This is an automated email from the ASF dual-hosted git repository.
ethanfeng pushed a commit to branch branch-0.6
in repository https://gitbox.apache.org/repos/asf/celeborn.git
The following commit(s) were added to refs/heads/branch-0.6 by this push:
new d3479e1b2 [CELEBORN-2003] Add retry mechanism when completing S3
multipart upload
d3479e1b2 is described below
commit d3479e1b21df208a474e45f7ff8963fdc9a17175
Author: [email protected] <[email protected]>
AuthorDate: Fri Jun 6 10:15:26 2025 +0800
[CELEBORN-2003] Add retry mechanism when completing S3 multipart upload
### What changes were proposed in this pull request?
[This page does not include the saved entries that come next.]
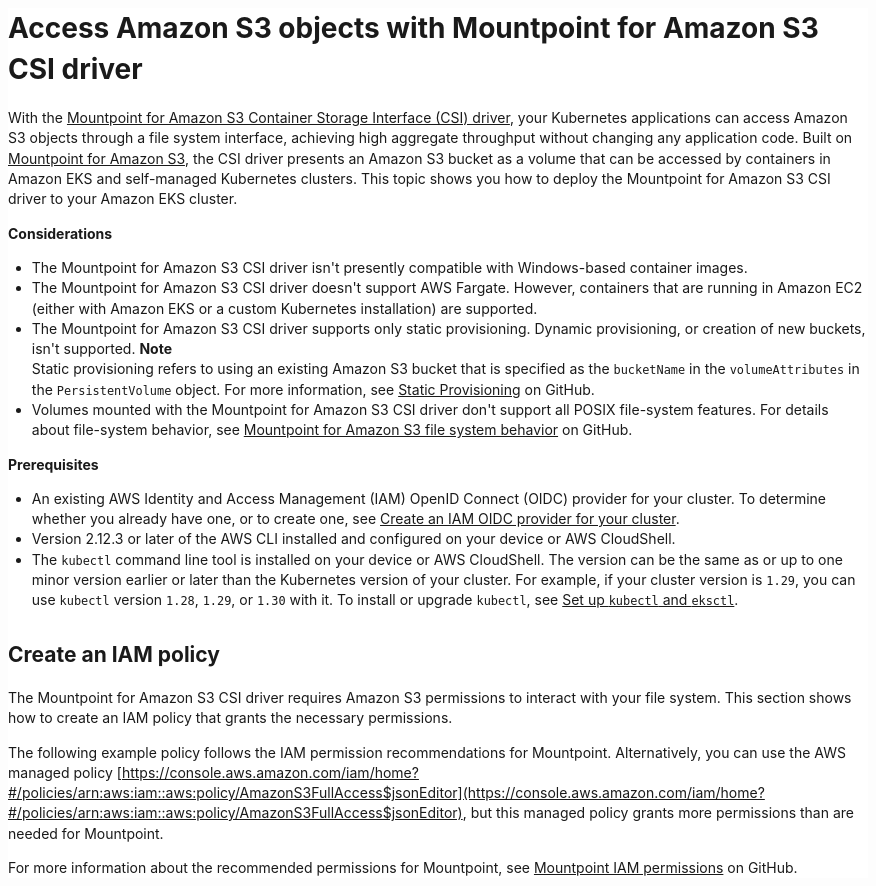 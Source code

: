 # Access Amazon S3 objects with Mountpoint for Amazon S3 CSI driver<a name="s3-csi"></a>

With the [Mountpoint for Amazon S3 Container Storage Interface \(CSI\) driver](https://github.com/awslabs/mountpoint-s3-csi-driver), your Kubernetes applications can access Amazon S3 objects through a file system interface, achieving high aggregate throughput without changing any application code\. Built on [Mountpoint for Amazon S3](https://github.com/awslabs/mountpoint-s3), the CSI driver presents an Amazon S3 bucket as a volume that can be accessed by containers in Amazon EKS and self\-managed Kubernetes clusters\.  This topic shows you how to deploy the Mountpoint for Amazon S3 CSI driver to your Amazon EKS cluster\.

**Considerations**
+ The Mountpoint for Amazon S3 CSI driver isn't presently compatible with Windows\-based container images\.
+ The Mountpoint for Amazon S3 CSI driver doesn't support AWS Fargate\. However, containers that are running in Amazon EC2 \(either with Amazon EKS or a custom Kubernetes installation\) are supported\.
+ The Mountpoint for Amazon S3 CSI driver supports only static provisioning\. Dynamic provisioning, or creation of new buckets, isn't supported\.
**Note**  
Static provisioning refers to using an existing Amazon S3 bucket that is specified as the `bucketName` in the `volumeAttributes` in the `PersistentVolume` object\. For more information, see [Static Provisioning](https://github.com/awslabs/mountpoint-s3-csi-driver/blob/main/examples/kubernetes/static_provisioning/README.md) on GitHub\.
+ Volumes mounted with the Mountpoint for Amazon S3 CSI driver don't support all POSIX file\-system features\. For details about file\-system behavior, see [Mountpoint for Amazon S3 file system behavior](https://github.com/awslabs/mountpoint-s3/blob/main/doc/SEMANTICS.md) on GitHub\.

**Prerequisites**
+ An existing AWS Identity and Access Management \(IAM\) OpenID Connect \(OIDC\) provider for your cluster\. To determine whether you already have one, or to create one, see [Create an IAM OIDC provider for your cluster](enable-iam-roles-for-service-accounts.md)\.
+ Version 2\.12\.3 or later of the AWS CLI installed and configured on your device or AWS CloudShell\.
+ The `kubectl` command line tool is installed on your device or AWS CloudShell\. The version can be the same as or up to one minor version earlier or later than the Kubernetes version of your cluster\. For example, if your cluster version is `1.29`, you can use `kubectl` version `1.28`, `1.29`, or `1.30` with it\. To install or upgrade `kubectl`, see [Set up `kubectl` and `eksctl`](install-kubectl.md)\.

## Create an IAM policy<a name="s3-create-iam-policy"></a>

The Mountpoint for Amazon S3 CSI driver requires Amazon S3 permissions to interact with your file system\. This section shows how to create an IAM policy that grants the necessary permissions\.

The following example policy follows the IAM permission recommendations for Mountpoint\. Alternatively, you can use the AWS managed policy [https://console.aws.amazon.com/iam/home?#/policies/arn:aws:iam::aws:policy/AmazonS3FullAccess$jsonEditor](https://console.aws.amazon.com/iam/home?#/policies/arn:aws:iam::aws:policy/AmazonS3FullAccess$jsonEditor), but this managed policy grants more permissions than are needed for Mountpoint\. 

For more information about the recommended permissions for Mountpoint, see [Mountpoint IAM permissions](https://github.com/awslabs/mountpoint-s3/blob/main/doc/CONFIGURATION.md#iam-permissions) on GitHub\.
Add a retry mechanism when completing S3 multipart upload to ensure that
completeMultipartUpload is retry when facing retryable exception like SlowDown
one
### Why are the changes needed?
While running a “simple” spark jobs creating 10TiB of shuffle data
(repartition from 100k partition to 20) the job was constantly failing when all
files should be committed. relying on SOFT
`celeborn.client.shuffle.partitionSplit.mode`
Despite an increase of `celeborn.storage.s3.mpu.maxRetries` up to `200`.
Job was still failing due to SlowDown exception
Adding some debug logs on the retry policy from AWS S3 SDK I've seen that
the policy is never called when doing completeMultipartUpload action while it
is well called on other actions. See
https://issues.apache.org/jira/browse/CELEBORN-2003
### Does this PR introduce _any_ user-facing change?
No
### How was this patch tested?
Created a cluster on a kubernetes server relying on S3 storage.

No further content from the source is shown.